** RECORDS PROVIDED follows **

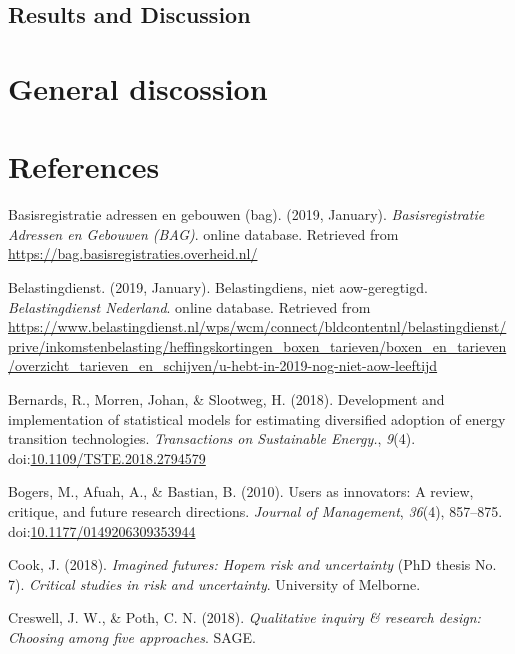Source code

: \documentclass[man,floatsintext]{apa6}
\begin{document}
\subsection{Results and Discussion}\label{results-and-discussion-1}

\section{General discossion}\label{general-discossion}

\newpage

\section{References}\label{references}

\begingroup
\setlength{\parindent}{-0.5in} \setlength{\leftskip}{0.5in}

\hypertarget{refs}{}
\hypertarget{ref-BAG}{}
Basisregistratie adressen en gebouwen (bag). (2019, January).
\emph{Basisregistratie Adressen en Gebouwen (BAG)}. online database.
Retrieved from \url{https://bag.basisregistraties.overheid.nl/}

\hypertarget{ref-belastingdienst_2019}{}
Belastingdienst. (2019, January). Belastingdiens, niet aow-geregtigd.
\emph{Belastingdienst Nederland}. online database. Retrieved from
\url{https://www.belastingdienst.nl/wps/wcm/connect/bldcontentnl/belastingdienst/prive/inkomstenbelasting/heffingskortingen_boxen_tarieven/boxen_en_tarieven/overzicht_tarieven_en_schijven/u-hebt-in-2019-nog-niet-aow-leeftijd}

\hypertarget{ref-Bernards_2018}{}
Bernards, R., Morren, Johan, \& Slootweg, H. (2018). Development and
implementation of statistical models for estimating diversified adoption
of energy transition technologies. \emph{Transactions on Sustainable
Energy.}, \emph{9}(4).
doi:\href{https://doi.org/10.1109/TSTE.2018.2794579}{10.1109/TSTE.2018.2794579}

\hypertarget{ref-bogers_2010}{}
Bogers, M., Afuah, A., \& Bastian, B. (2010). Users as innovators: A
review, critique, and future research directions. \emph{Journal of
Management}, \emph{36}(4), 857--875.
doi:\href{https://doi.org/10.1177/0149206309353944}{10.1177/0149206309353944}

\hypertarget{ref-Cook_2018}{}
Cook, J. (2018). \emph{Imagined futures: Hopem risk and uncertainty}
(PhD thesis No. 7). \emph{Critical studies in risk and uncertainty}.
University of Melborne.

\hypertarget{ref-creswell_poth_2018}{}
Creswell, J. W., \& Poth, C. N. (2018). \emph{Qualitative inquiry \&
research design: Choosing among five approaches}. SAGE.
\end{document}
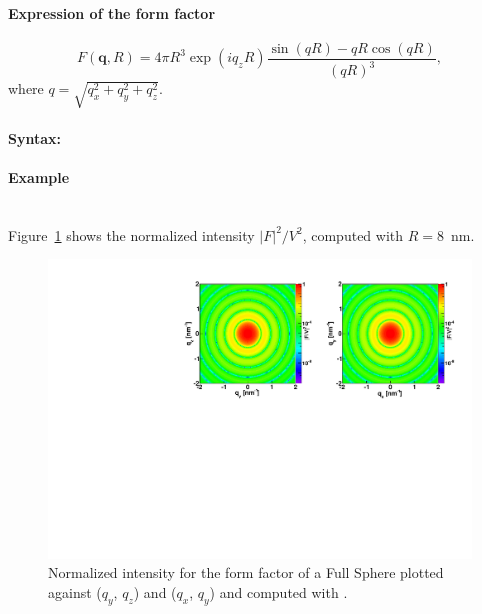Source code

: \paragraph{Expression of the form factor}
\begin{equation*}
F(\mathbf{q},R) = 4\pi R^3 \exp(iq_z R)\frac{\sin(q R) - q R \cos(q R)}{(qR)^3},
\end{equation*}
where $q=\sqrt{q_x^2 + q_y^2 + q_z^2}$.

\paragraph{Syntax:} 

\newpage

\paragraph{Example}\mbox{}\\
Figure~\ref{fig:FFfSphereEx} shows the normalized intensity $|F|^2/V^2$, computed with $R=8$~nm.
\begin{figure}[ht]
\begin{center}
\includegraphics[angle=-90,width=\textwidth]{Figures/ff/figfffsphere.pdf}
\end{center}
\caption{Normalized intensity for the
  form factor of a Full Sphere plotted against ($q_y$, $q_z$) and ($q_x$, $q_y$) and computed with .}
\label{fig:FFfSphereEx}
\end{figure}


\newpage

** End of RECORDS PROVIDED **

§ INSTRUCTIONS FOR THE TASK:
Omitting the pictures, copy each record above exactly as it stands.

§ WORKED SOLUTION:
Source code

: \documentclass[man,floatsintext]{apa6}
\begin{document}
\subsection{Results and Discussion}\label{results-and-discussion-1}

\section{General discossion}\label{general-discossion}

\newpage

\section{References}\label{references}

\begingroup
\setlength{\parindent}{-0.5in} \setlength{\leftskip}{0.5in}

\hypertarget{refs}{}
\hypertarget{ref-BAG}{}
Basisregistratie adressen en gebouwen (bag). (2019, January).
\emph{Basisregistratie Adressen en Gebouwen (BAG)}. online database.
Retrieved from \url{https://bag.basisregistraties.overheid.nl/}

\hypertarget{ref-belastingdienst_2019}{}
Belastingdienst. (2019, January). Belastingdiens, niet aow-geregtigd.
\emph{Belastingdienst Nederland}. online database. Retrieved from
\url{https://www.belastingdienst.nl/wps/wcm/connect/bldcontentnl/belastingdienst/prive/inkomstenbelasting/heffingskortingen_boxen_tarieven/boxen_en_tarieven/overzicht_tarieven_en_schijven/u-hebt-in-2019-nog-niet-aow-leeftijd}

\hypertarget{ref-Bernards_2018}{}
Bernards, R., Morren, Johan, \& Slootweg, H. (2018). Development and
implementation of statistical models for estimating diversified adoption
of energy transition technologies. \emph{Transactions on Sustainable
Energy.}, \emph{9}(4).
doi:\href{https://doi.org/10.1109/TSTE.2018.2794579}{10.1109/TSTE.2018.2794579}

\hypertarget{ref-bogers_2010}{}
Bogers, M., Afuah, A., \& Bastian, B. (2010). Users as innovators: A
review, critique, and future research directions. \emph{Journal of
Management}, \emph{36}(4), 857--875.
doi:\href{https://doi.org/10.1177/0149206309353944}{10.1177/0149206309353944}

\hypertarget{ref-Cook_2018}{}
Cook, J. (2018). \emph{Imagined futures: Hopem risk and uncertainty}
(PhD thesis No. 7). \emph{Critical studies in risk and uncertainty}.
University of Melborne.

\hypertarget{ref-creswell_poth_2018}{}
Creswell, J. W., \& Poth, C. N. (2018). \emph{Qualitative inquiry \&
research design: Choosing among five approaches}. SAGE.
\end{document}
Source code

: \paragraph{Expression of the form factor}
\begin{equation*}
F(\mathbf{q},R) = 4\pi R^3 \exp(iq_z R)\frac{\sin(q R) - q R \cos(q R)}{(qR)^3},
\end{equation*}
where $q=\sqrt{q_x^2 + q_y^2 + q_z^2}$.

\paragraph{Syntax:} 

\newpage

\paragraph{Example}\mbox{}\\
Figure~\ref{fig:FFfSphereEx} shows the normalized intensity $|F|^2/V^2$, computed with $R=8$~nm.
\begin{figure}[ht]
\begin{center}
\includegraphics[angle=-90,width=\textwidth]{Figures/ff/figfffsphere.pdf}
\end{center}
\caption{Normalized intensity for the
  form factor of a Full Sphere plotted against ($q_y$, $q_z$) and ($q_x$, $q_y$) and computed with .}
\label{fig:FFfSphereEx}
\end{figure}


\newpage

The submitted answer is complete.